Friday, September 30, 2005

No Direction Home: Bob Dylan

My goodness, 2005 has been a downright loquacious year for our pal Bob. First was the long awaited publication of his very Dylan-like…fascinating, frustrating, sober, wonderfully amusing, boldly informative, willfully oblique…memoir, Chronicles, Volume 1. And now comes this wonderful 200+ minute documentary about the early days of Bob Dylan’s career…and his influence on our popular music and our society.

With No Direction Home…shown on PBS and released before that on DVD…director Martin Scorsese and his fellow producers wove together film clips, interviews past and present, and thrilling performance clips to present Dylan not only as a great songwriter and a compelling performer but as a voice of his generation in the early 60’s (a role Dylan vehemently declined to buy into.)

And at the center is Dylan himself…feisty, irreverent, guarded, and acerbic in his younger days, candid and refreshingly straightforward in more recent interviews…looking back on that time (the film ends with his fabled 1966 motorcycle accident) clear-eyed and unwilling to bear any mantle beyond that of being “a song and dance man”.

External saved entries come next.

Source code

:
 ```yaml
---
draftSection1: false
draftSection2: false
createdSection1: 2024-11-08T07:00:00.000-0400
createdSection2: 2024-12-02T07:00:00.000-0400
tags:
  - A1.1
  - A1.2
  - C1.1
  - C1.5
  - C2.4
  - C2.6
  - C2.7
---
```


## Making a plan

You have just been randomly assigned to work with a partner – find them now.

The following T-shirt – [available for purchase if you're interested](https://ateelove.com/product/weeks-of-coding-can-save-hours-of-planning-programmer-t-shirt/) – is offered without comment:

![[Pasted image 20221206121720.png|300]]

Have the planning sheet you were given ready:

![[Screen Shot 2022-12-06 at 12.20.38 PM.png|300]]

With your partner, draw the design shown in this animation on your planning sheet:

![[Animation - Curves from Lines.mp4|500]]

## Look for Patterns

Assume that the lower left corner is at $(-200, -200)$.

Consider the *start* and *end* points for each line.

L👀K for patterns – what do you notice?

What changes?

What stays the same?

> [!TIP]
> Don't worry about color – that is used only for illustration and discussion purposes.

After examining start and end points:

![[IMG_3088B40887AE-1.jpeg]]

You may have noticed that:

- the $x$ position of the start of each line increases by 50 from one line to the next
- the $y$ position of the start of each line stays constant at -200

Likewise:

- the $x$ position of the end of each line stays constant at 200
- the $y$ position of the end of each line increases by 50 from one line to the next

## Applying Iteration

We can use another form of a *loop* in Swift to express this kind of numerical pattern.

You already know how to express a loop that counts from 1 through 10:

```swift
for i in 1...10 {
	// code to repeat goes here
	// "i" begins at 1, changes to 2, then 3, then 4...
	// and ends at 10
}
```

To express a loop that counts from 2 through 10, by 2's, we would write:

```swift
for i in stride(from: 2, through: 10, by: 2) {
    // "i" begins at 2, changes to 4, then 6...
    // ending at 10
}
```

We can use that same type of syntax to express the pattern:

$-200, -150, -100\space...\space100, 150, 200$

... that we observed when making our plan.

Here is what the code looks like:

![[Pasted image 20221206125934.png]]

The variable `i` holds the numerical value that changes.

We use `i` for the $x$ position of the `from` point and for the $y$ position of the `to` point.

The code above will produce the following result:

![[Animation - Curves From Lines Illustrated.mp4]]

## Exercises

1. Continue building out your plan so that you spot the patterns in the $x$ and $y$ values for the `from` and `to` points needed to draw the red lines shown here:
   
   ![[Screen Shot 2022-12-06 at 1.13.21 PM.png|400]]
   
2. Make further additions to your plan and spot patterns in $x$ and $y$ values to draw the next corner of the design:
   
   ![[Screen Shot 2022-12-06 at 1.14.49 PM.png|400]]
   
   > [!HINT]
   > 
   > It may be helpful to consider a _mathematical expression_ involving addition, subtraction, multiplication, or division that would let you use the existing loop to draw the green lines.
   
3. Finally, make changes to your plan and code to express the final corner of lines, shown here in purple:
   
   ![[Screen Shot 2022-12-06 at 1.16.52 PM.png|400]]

This film reveals little about Dylan’s life and loves…that part of him is his and, as ever, he chooses keep it just so…and as much as possible about his music and its impact. It’s hard to imagine now, for example, how Dylan’s forsaking being a “folk singer” (just him, his acoustic guitar, and his harmonica) to plugging in as a rock ‘n’ roller (backed in these early days by most of the members of what would later become The Band.) The tumult may seem a bit silly now but it was a very serious, very polarizing event back when it happened and all of that is covered here wonderfully.

No Direction Home is a wonderful document of a certain time that resonates to this very day for fans of Bob Dylan…fans of popular music…and students of American culture and society during one of the pivotal moments (the 60’s) in our history.